--- GIVEN DATA Enclosed Below ---

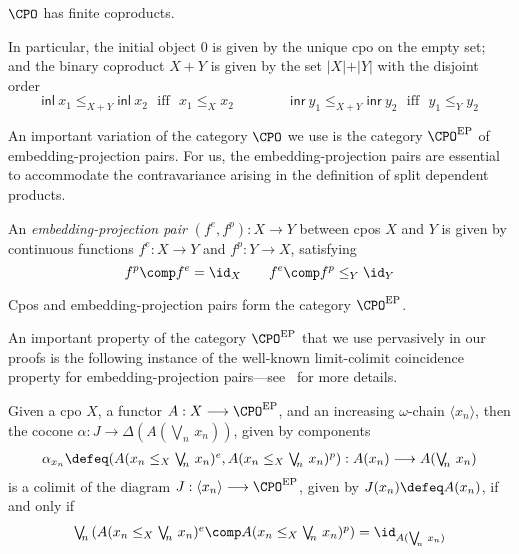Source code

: \begin{proposition}
\label{prop:CPOhasfinitecoproducts}
$\CPO$ has finite coproducts. 
\end{proposition}

In particular, the initial object $0$ is given by the unique cpo on the empty set; and the binary coproduct $X + Y$ is given by the set $\vert X \vert + \vert Y \vert$ with the disjoint order
\[
\mathsf{inl}~x_1 \leq_{X + Y} \mathsf{inl}~x_2 \text{~~iff~~} x_1 \leq_X x_2
\qquad
\qquad
\mathsf{inr}~y_1 \leq_{X + Y} \mathsf{inr}~y_2 \text{~~iff~~} y_1 \leq_Y y_2
\]


An important variation of the category $\CPO$ we use is the category $\CPO^{\text{EP}}$ of embedding-projection pairs. For us, the embedding-projection pairs are essential to accommodate the contravariance arising in the definition of split dependent products.

\begin{definition}
An \emph{embedding-projection pair} $(f^e,f^p) : X \longrightarrow Y$ between cpos $X$ and $Y$ is given by continuous functions $f^e : X \longrightarrow Y$ and $f^p : Y \longrightarrow X$, satisfying
\[
f^p \comp f^e = \id_X
\qquad
f^e \comp f^p \leq_Y \id_Y
\]
\end{definition}

\begin{proposition}
Cpos and embedding-projection pairs form the category $\CPO^{\text{EP}}$.
\end{proposition}

An important property of the category $\CPO^{\text{EP}}$ that we use pervasively in our proofs is the following instance of the well-known limit-colimit coincidence property for embed\-ding-projection pairs---see~\cite[Theorem~2]{Smyth:RecDomEqs} for more details.

\begin{proposition}
\label{prop:limitcolimitcoincidenceforcfam}
Given a cpo $X$, a functor $A : X \longrightarrow \CPO^{\text{EP}}$, and an increasing $\omega$-chain $\langle x_n \rangle$, then the cocone $\alpha : J \longrightarrow \Delta(A(\bigvee_{\!\!n}\, x_n))$, given by components 
\[
\begin{array}{c}
\alpha_{x_n} \defeq (A(x_n \leq_X \bigvee_{\!\!n}\, x_n)^e , A(x_n \leq_X \bigvee_{\!\!n}\, x_n)^p) : A(x_n) \longrightarrow A(\bigvee_{\!\!n}\, x_n)
\end{array}
\]
is a colimit of the diagram $J : \langle x_n \rangle \longrightarrow \CPO^{\text{EP}}$, given by $J(x_n) \defeq A(x_n)$, if and only if 
\[
\begin{array}{c}
\bigvee_{\!\!n}\, (A(x_n \leq_X \bigvee_{\!\!n}\, x_n)^e \comp A(x_n \leq_X \bigvee_{\!\!n}\, x_n)^p) = \id_{A(\bigvee_{\!\!n}\, x_n)} 
\end{array}
\]
\end{proposition}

--- End of Enclosed GIVEN DATA ---

TASK DIRECTIONS =>
Transcribe each record exactly as it stands, setting aside any pictures.

THE ANSWER =>
Source code

: \begin{proposition}
\label{prop:CPOhasfinitecoproducts}
$\CPO$ has finite coproducts. 
\end{proposition}

In particular, the initial object $0$ is given by the unique cpo on the empty set; and the binary coproduct $X + Y$ is given by the set $\vert X \vert + \vert Y \vert$ with the disjoint order
\[
\mathsf{inl}~x_1 \leq_{X + Y} \mathsf{inl}~x_2 \text{~~iff~~} x_1 \leq_X x_2
\qquad
\qquad
\mathsf{inr}~y_1 \leq_{X + Y} \mathsf{inr}~y_2 \text{~~iff~~} y_1 \leq_Y y_2
\]


An important variation of the category $\CPO$ we use is the category $\CPO^{\text{EP}}$ of embedding-projection pairs. For us, the embedding-projection pairs are essential to accommodate the contravariance arising in the definition of split dependent products.

\begin{definition}
An \emph{embedding-projection pair} $(f^e,f^p) : X \longrightarrow Y$ between cpos $X$ and $Y$ is given by continuous functions $f^e : X \longrightarrow Y$ and $f^p : Y \longrightarrow X$, satisfying
\[
f^p \comp f^e = \id_X
\qquad
f^e \comp f^p \leq_Y \id_Y
\]
\end{definition}

\begin{proposition}
Cpos and embedding-projection pairs form the category $\CPO^{\text{EP}}$.
\end{proposition}

An important property of the category $\CPO^{\text{EP}}$ that we use pervasively in our proofs is the following instance of the well-known limit-colimit coincidence property for embed\-ding-projection pairs---see~\cite[Theorem~2]{Smyth:RecDomEqs} for more details.

\begin{proposition}
\label{prop:limitcolimitcoincidenceforcfam}
Given a cpo $X$, a functor $A : X \longrightarrow \CPO^{\text{EP}}$, and an increasing $\omega$-chain $\langle x_n \rangle$, then the cocone $\alpha : J \longrightarrow \Delta(A(\bigvee_{\!\!n}\, x_n))$, given by components 
\[
\begin{array}{c}
\alpha_{x_n} \defeq (A(x_n \leq_X \bigvee_{\!\!n}\, x_n)^e , A(x_n \leq_X \bigvee_{\!\!n}\, x_n)^p) : A(x_n) \longrightarrow A(\bigvee_{\!\!n}\, x_n)
\end{array}
\]
is a colimit of the diagram $J : \langle x_n \rangle \longrightarrow \CPO^{\text{EP}}$, given by $J(x_n) \defeq A(x_n)$, if and only if 
\[
\begin{array}{c}
\bigvee_{\!\!n}\, (A(x_n \leq_X \bigvee_{\!\!n}\, x_n)^e \comp A(x_n \leq_X \bigvee_{\!\!n}\, x_n)^p) = \id_{A(\bigvee_{\!\!n}\, x_n)} 
\end{array}
\]
\end{proposition}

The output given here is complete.